What is the Holocaust?

It depends on who you ask. You can ask Whoopi Goldberg — an actress who adopted a Jewish family name to be more successful (which should say something about her opinion about our people). Last week on TV she explained that the Holocaust was when white people did bad stuff to other white people.

And if this seems to you massive nonsense, wait for the explanation.

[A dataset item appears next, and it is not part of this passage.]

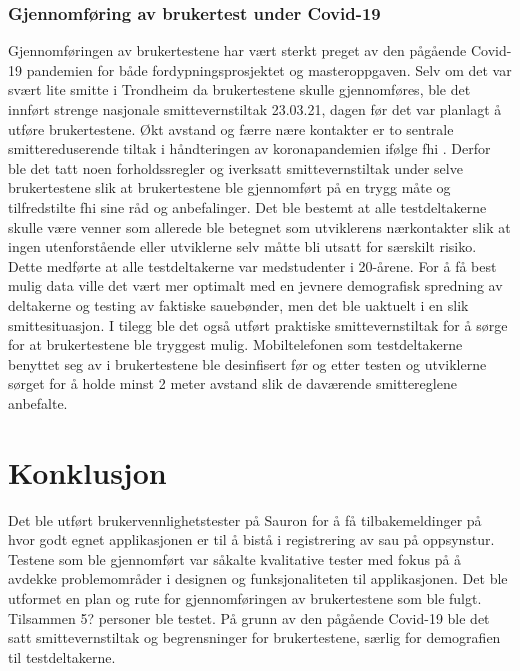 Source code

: \subsubsection{Gjennomføring av brukertest under Covid-19} \label{korona}
Gjennomføringen av brukertestene har vært sterkt preget av den pågående Covid-19 pandemien for både fordypningsprosjektet og masteroppgaven. Selv om det var svært lite smitte i Trondheim da brukertestene skulle gjennomføres, ble det innført strenge nasjonale smittevernstiltak 23.03.21, dagen før det var planlagt å utføre brukertestene. Økt avstand og færre nære kontakter er to sentrale smittereduserende tiltak i håndteringen av koronapandemien ifølge \acrfull{fhi} \cite{AvstandOgFaerre2020}. Derfor ble det tatt noen forholdssregler og iverksatt smittevernstiltak under selve brukertestene slik at brukertestene ble gjennomført på en trygg måte og tilfredstilte \acrshort{fhi} sine råd og anbefalinger. Det ble bestemt at alle testdeltakerne skulle være venner som allerede ble betegnet som utviklerens nærkontakter slik at ingen utenforstående eller utviklerne selv måtte bli utsatt for særskilt risiko. Dette medførte at alle testdeltakerne var medstudenter i 20-årene. For å få best mulig data ville det vært mer optimalt med en jevnere demografisk spredning av deltakerne og testing av faktiske sauebønder, men det ble uaktuelt i en slik smittesituasjon. I tilegg ble det også utført praktiske smittevernstiltak for å sørge for at brukertestene ble tryggest mulig. Mobiltelefonen som testdeltakerne benyttet seg av i brukertestene ble desinfisert før og etter testen og utviklerne sørget for å holde minst 2 meter avstand slik de daværende smittereglene anbefalte. 

\section{Konklusjon}
Det ble utført brukervennlighetstester på Sauron for å få tilbakemeldinger på hvor godt egnet applikasjonen er til å bistå i registrering av sau på oppsynstur. Testene som ble gjennomført var såkalte kvalitative tester med fokus på å avdekke problemområder i designen og funksjonaliteten til applikasjonen. Det ble utformet en plan og rute for gjennomføringen av brukertestene som ble fulgt. Tilsammen 5? personer ble testet. På grunn av den pågående Covid-19 ble det satt smittevernstiltak og begrensninger for brukertestene, særlig for demografien til testdeltakerne.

When that lady who chose to be called with a Jewish family name tried to explain herself, she told the following story. Suppose she — a Black person — is walking with a Jewish friend and a bad guy of the Ku Klux Klan comes on horseback; in that precise moment, the Jewish friend is safe, while she, because has darker skin, must run away to defend herself. Mrs Goldberg ignores -or pretends to ignore- that the first victim of the Ku Klux Klan was a Jew called Leo Frank, lynched by the mob in 1915 in Marietta, Georgia.

How offensive this so-called explanation is. In these months, the visibly Jewish people, Orthodox Jews, those Jews with a particular type of beard and clothing, are particularly exposed to racist attacks, by the Ku Klux Klan and anti-Semitic gangs with darker-skinned affiliated.

How dares she to say that we Jews are safer?

I keep reading that Whoopi Goldberg has been naive. I find it hard to believe. Whoopi Goldberg is not naive. She is a brilliant actress and a very intelligent woman. She has elevated herself from a drug addict born in a council house to a Hollywood and Broadway superstar. She has published several books, fiction and nonfiction. Like everybody in that business, Whoopi Goldberg knows about public relations. Moreover, she has been working in the film industry since 1965 and knows very well what the Holocaust was.

But for a substantial part of the American Far Left, the one that can afford it going to the movies, the Holocaust was a white-on-white crime. An episode of inner-white relations. Stuff from the past. They don’t care. The serious stuff is elsewhere, they say. The serious crimes are those committed by white racists against black people.

I believe that Whoopi Goldberg has tried to reach out to precisely that kind of audience, a few days after Holocaust Memorial Day. As I said, she is competent in PR matters.

In other words, she minimises and trivialises the greatest crime in human history. She does so to please her public, which expects from her precisely that minimisation, that trivialisation. Go on social media and see how popular she has become, now.

I believe that the time has come to clearly state that this ideology that divides the world into always-oppressive-Whites and always-oppressed-Blacks is a colossal mystification. It is dangerous for minorities like us: Jews, Asian Americans, or Roma, Balkan people, and generally speaking, all those who experience racially motivated persecutions, yet are not dark-skinned. Such an ideology is deeply offensive to Holocaust victims, as we have seen.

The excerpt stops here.